● The task: Repeat what the lines below say, word for word, and skip every image.

Records for this exercise Block Start

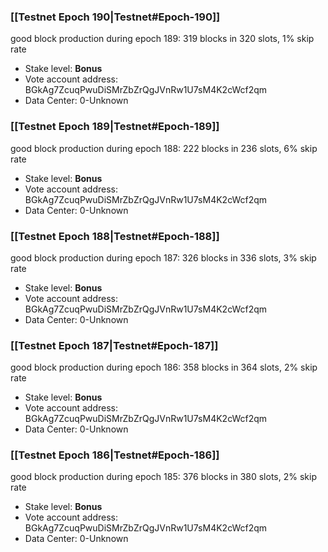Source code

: ### [[Testnet Epoch 190|Testnet#Epoch-190]]
good block production during epoch 189: 319 blocks in 320 slots, 1% skip rate
* Stake level: **Bonus** 
* Vote account address: BGkAg7ZcuqPwuDiSMrZbZrQgJVnRw1U7sM4K2cWcf2qm
* Data Center: 0-Unknown
### [[Testnet Epoch 189|Testnet#Epoch-189]]
good block production during epoch 188: 222 blocks in 236 slots, 6% skip rate
* Stake level: **Bonus** 
* Vote account address: BGkAg7ZcuqPwuDiSMrZbZrQgJVnRw1U7sM4K2cWcf2qm
* Data Center: 0-Unknown
### [[Testnet Epoch 188|Testnet#Epoch-188]]
good block production during epoch 187: 326 blocks in 336 slots, 3% skip rate
* Stake level: **Bonus** 
* Vote account address: BGkAg7ZcuqPwuDiSMrZbZrQgJVnRw1U7sM4K2cWcf2qm
* Data Center: 0-Unknown
### [[Testnet Epoch 187|Testnet#Epoch-187]]
good block production during epoch 186: 358 blocks in 364 slots, 2% skip rate
* Stake level: **Bonus** 
* Vote account address: BGkAg7ZcuqPwuDiSMrZbZrQgJVnRw1U7sM4K2cWcf2qm
* Data Center: 0-Unknown
### [[Testnet Epoch 186|Testnet#Epoch-186]]
good block production during epoch 185: 376 blocks in 380 slots, 2% skip rate
* Stake level: **Bonus** 
* Vote account address: BGkAg7ZcuqPwuDiSMrZbZrQgJVnRw1U7sM4K2cWcf2qm
* Data Center: 0-Unknown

Records for this exercise Block End

● Solution to the exercise:
Source code

: ### [[Testnet Epoch 190|Testnet#Epoch-190]]
good block production during epoch 189: 319 blocks in 320 slots, 1% skip rate
* Stake level: **Bonus** 
* Vote account address: BGkAg7ZcuqPwuDiSMrZbZrQgJVnRw1U7sM4K2cWcf2qm
* Data Center: 0-Unknown
### [[Testnet Epoch 189|Testnet#Epoch-189]]
good block production during epoch 188: 222 blocks in 236 slots, 6% skip rate
* Stake level: **Bonus** 
* Vote account address: BGkAg7ZcuqPwuDiSMrZbZrQgJVnRw1U7sM4K2cWcf2qm
* Data Center: 0-Unknown
### [[Testnet Epoch 188|Testnet#Epoch-188]]
good block production during epoch 187: 326 blocks in 336 slots, 3% skip rate
* Stake level: **Bonus** 
* Vote account address: BGkAg7ZcuqPwuDiSMrZbZrQgJVnRw1U7sM4K2cWcf2qm
* Data Center: 0-Unknown
### [[Testnet Epoch 187|Testnet#Epoch-187]]
good block production during epoch 186: 358 blocks in 364 slots, 2% skip rate
* Stake level: **Bonus** 
* Vote account address: BGkAg7ZcuqPwuDiSMrZbZrQgJVnRw1U7sM4K2cWcf2qm
* Data Center: 0-Unknown
### [[Testnet Epoch 186|Testnet#Epoch-186]]
good block production during epoch 185: 376 blocks in 380 slots, 2% skip rate
* Stake level: **Bonus** 
* Vote account address: BGkAg7ZcuqPwuDiSMrZbZrQgJVnRw1U7sM4K2cWcf2qm
* Data Center: 0-Unknown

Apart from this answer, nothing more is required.